Description of the task:
Determine how many lines of the entries that follow contain "also", and respond with that number alone.

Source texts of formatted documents
________________

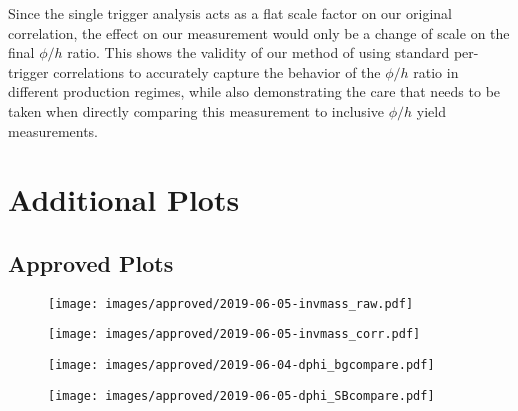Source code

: \documentclass[ALICE,manyauthors]{ALICE_analysis_notes}
\begin{document}
Since the single trigger analysis acts as a flat scale factor on our original correlation, the effect on our measurement would only be a change of scale on the final $\phi/h$ ratio.  This shows the validity of our method of using standard per-trigger correlations to accurately capture the behavior of the $\phi/h$ ratio in different production regimes, while also demonstrating the care that needs to be taken when directly comparing this measurement to inclusive $\phi/h$ yield measurements. 

\clearpage
\section {Additional Plots}

\subsection{Approved Plots}

\begin{figure}[!htb]
\centering
\texttt{[image: images/approved/2019-06-05-invmass\_raw.pdf]}
\caption{}
\label{}
\end{figure}

\begin{figure}[!htb]
\centering
\texttt{[image: images/approved/2019-06-05-invmass\_corr.pdf]}
\caption{}
\label{}
\end{figure}

\begin{figure}[!htb]
\centering
\texttt{[image: images/approved/2019-06-04-dphi\_bgcompare.pdf]}
\caption{}
\label{}
\end{figure}

\begin{figure}[!htb]
\centering
\texttt{[image: images/approved/2019-06-05-dphi\_SBcompare.pdf]}
\caption{}
\label{}
\end{figure}

\begin{figure}[!htb]
\centering
\begin{subfigure}{
\texttt{[image: images/approved/2019-06-05-dphi\_hhall.pdf]}}
\end{subfigure}
\begin{subfigure}{
\texttt{[image: images/approved/2019-06-05-dphi\_hphiall.pdf]}
}
\end{subfigure}
\caption{}
\label{}
\end{figure}
\end{document}
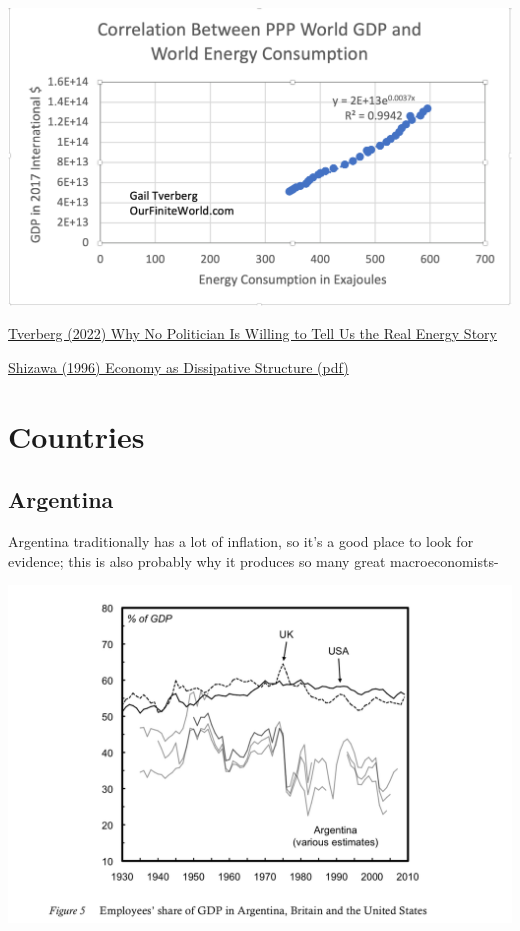 \documentclass[
]{book}
\begin{document}
\includegraphics{fig/world-GDP-and-world-energy-production.png}

\href{https://ourfiniteworld.com/2022/08/23/why-no-politician-is-willing-to-tell-us-the-real-energy-story/}{Tverberg (2022) Why No Politician Is Willing to Tell Us the Real Energy Story}

\href{pdf/Shiozawa_1996_Economy_as_a_Dissipative_Structure.pdf}{Shizawa (1996) Economy as Dissipative Structure (pdf)}

\hypertarget{countries}{%
\chapter{Countries}\label{countries}}

\hypertarget{argentina}{%
\section{Argentina}\label{argentina}}

Argentina traditionally has a lot of inflation,
so it's a good place to look for evidence;
this is also probably why it produces so many great macroeconomists-

\includegraphics{fig/argentina_labour_share.png}
\end{document}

________________

Task answer:
2